DESCRIPTION OF THE TASK - Read through the listing, and wherever a line holds the word "Mais", return it.

MATERIAL PROVIDED -
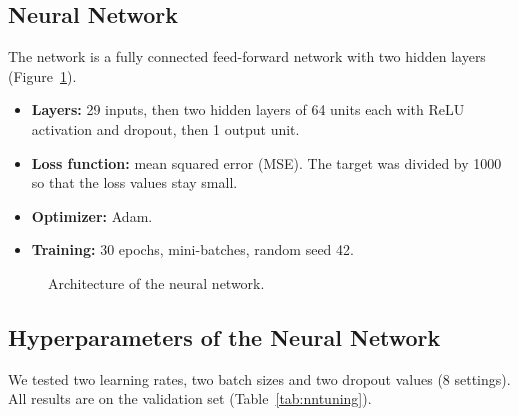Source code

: \documentclass[11pt,a4paper]{article}
\begin{document}
\subsection{Neural Network}
The network is a fully connected feed-forward network with two hidden layers
(Figure~\ref{fig:nn}).
\begin{itemize}
  \item \textbf{Layers:} 29 inputs, then two hidden layers of 64 units each
        with ReLU activation and dropout, then 1 output unit.
  \item \textbf{Loss function:} mean squared error (MSE). The target was
        divided by 1000 so that the loss values stay small.
  \item \textbf{Optimizer:} Adam.
  \item \textbf{Training:} 30 epochs, mini-batches, random seed 42.
\end{itemize}

\begin{figure}[H]
\centering
{}
\caption{Architecture of the neural network.}
\label{fig:nn}
\end{figure}

\subsection{Hyperparameters of the Neural Network}
We tested two learning rates, two batch sizes and two dropout values
(8 settings). All results are on the validation set
(Table~\ref{tab:nntuning}).
\end{document}
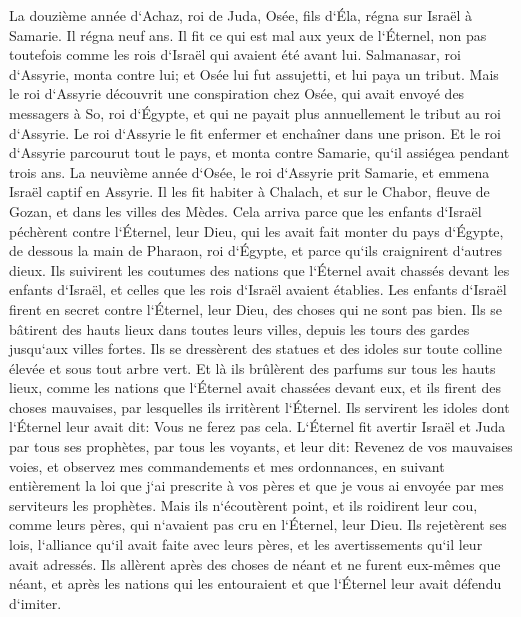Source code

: \verse La douzième année d`Achaz, roi de Juda, Osée, fils d`Éla, régna sur Israël à Samarie. Il régna neuf ans. 
\verse Il fit ce qui est mal aux yeux de l`Éternel, non pas toutefois comme les rois d`Israël qui avaient été avant lui. 
\verse Salmanasar, roi d`Assyrie, monta contre lui; et Osée lui fut assujetti, et lui paya un tribut. 
\verse Mais le roi d`Assyrie découvrit une conspiration chez Osée, qui avait envoyé des messagers à So, roi d`Égypte, et qui ne payait plus annuellement le tribut au roi d`Assyrie. Le roi d`Assyrie le fit enfermer et enchaîner dans une prison. 
\verse Et le roi d`Assyrie parcourut tout le pays, et monta contre Samarie, qu`il assiégea pendant trois ans. 
\verse La neuvième année d`Osée, le roi d`Assyrie prit Samarie, et emmena Israël captif en Assyrie. Il les fit habiter à Chalach, et sur le Chabor, fleuve de Gozan, et dans les villes des Mèdes. 
\verse Cela arriva parce que les enfants d`Israël péchèrent contre l`Éternel, leur Dieu, qui les avait fait monter du pays d`Égypte, de dessous la main de Pharaon, roi d`Égypte, et parce qu`ils craignirent d`autres dieux. 
\verse Ils suivirent les coutumes des nations que l`Éternel avait chassés devant les enfants d`Israël, et celles que les rois d`Israël avaient établies. 
\verse Les enfants d`Israël firent en secret contre l`Éternel, leur Dieu, des choses qui ne sont pas bien. Ils se bâtirent des hauts lieux dans toutes leurs villes, depuis les tours des gardes jusqu`aux villes fortes. 
\verse Ils se dressèrent des statues et des idoles sur toute colline élevée et sous tout arbre vert. 
\verse Et là ils brûlèrent des parfums sur tous les hauts lieux, comme les nations que l`Éternel avait chassées devant eux, et ils firent des choses mauvaises, par lesquelles ils irritèrent l`Éternel. 
\verse Ils servirent les idoles dont l`Éternel leur avait dit: Vous ne ferez pas cela. 
\verse L`Éternel fit avertir Israël et Juda par tous ses prophètes, par tous les voyants, et leur dit: Revenez de vos mauvaises voies, et observez mes commandements et mes ordonnances, en suivant entièrement la loi que j`ai prescrite à vos pères et que je vous ai envoyée par mes serviteurs les prophètes. 
\verse Mais ils n`écoutèrent point, et ils roidirent leur cou, comme leurs pères, qui n`avaient pas cru en l`Éternel, leur Dieu. 
\verse Ils rejetèrent ses lois, l`alliance qu`il avait faite avec leurs pères, et les avertissements qu`il leur avait adressés. Ils allèrent après des choses de néant et ne furent eux-mêmes que néant, et après les nations qui les entouraient et que l`Éternel leur avait défendu d`imiter. 
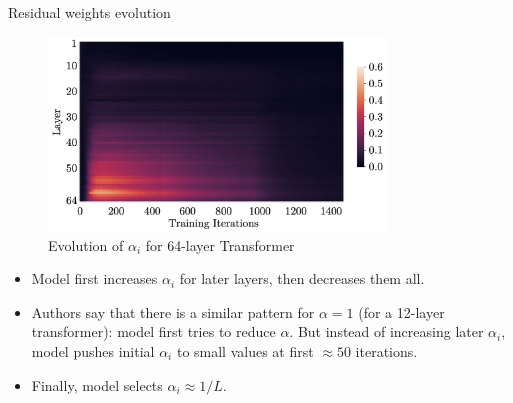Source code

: \documentclass[handout, 10pt]{beamer}
\begin{document}
\begin{frame}{Residual weights evolution}
\begin{figure}
\centering
\includegraphics[width=0.8\textwidth]{images/rezero-weights-evolution}
\caption{Evolution of $\alpha_i$ for 64-layer Transformer}
\end{figure}

\begin{itemize}
    \item\pause Model first increases $\alpha_i$ for later layers, then decreases them all.
    \item\pause Authors say that there is a similar pattern for $\alpha = 1$ (for a 12-layer transformer): model first tries to reduce $\alpha$. But instead of increasing later $\alpha_i$, model pushes initial $\alpha_i$ to small values at first $\approx 50$ iterations.
    \item\pause Finally, model selects $\alpha_i \approx 1/L$.
\end{itemize}
\end{frame}


\end{document}
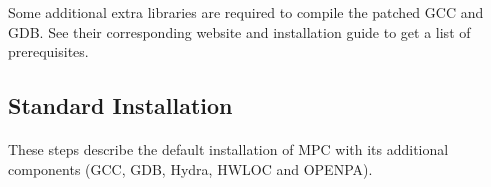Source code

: \documentclass[a4paper,11pt]{article}
\begin{document}
Some additional extra libraries are required to compile the patched GCC and GDB.
See their corresponding website and installation guide to get a list of prerequisites.


\subsection{Standard Installation}

\paragraph{}
These steps describe the default installation of MPC with its additional components (GCC, GDB, Hydra, HWLOC and OPENPA).
\end{document}
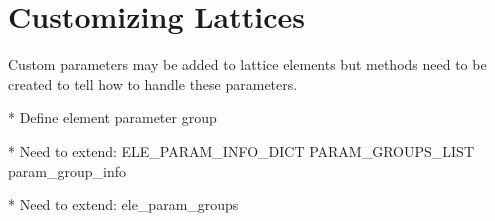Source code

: \chapter{Customizing Lattices}
\label{c:custom-lat}



Custom parameters may be added to lattice elements but methods need to be created to tell \accellat
how to handle these parameters.

* Define element parameter group

* Need to extend:
  ELE_PARAM_INFO_DICT
  PARAM_GROUPS_LIST
  param_group_info



* Need to extend:
  ele_param_groups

FINAL ANSWER -
\verse Mais le roi d`Assyrie découvrit une conspiration chez Osée, qui avait envoyé des messagers à So, roi d`Égypte, et qui ne payait plus annuellement le tribut au roi d`Assyrie. Le roi d`Assyrie le fit enfermer et enchaîner dans une prison. 
\verse Mais ils n`écoutèrent point, et ils roidirent leur cou, comme leurs pères, qui n`avaient pas cru en l`Éternel, leur Dieu. 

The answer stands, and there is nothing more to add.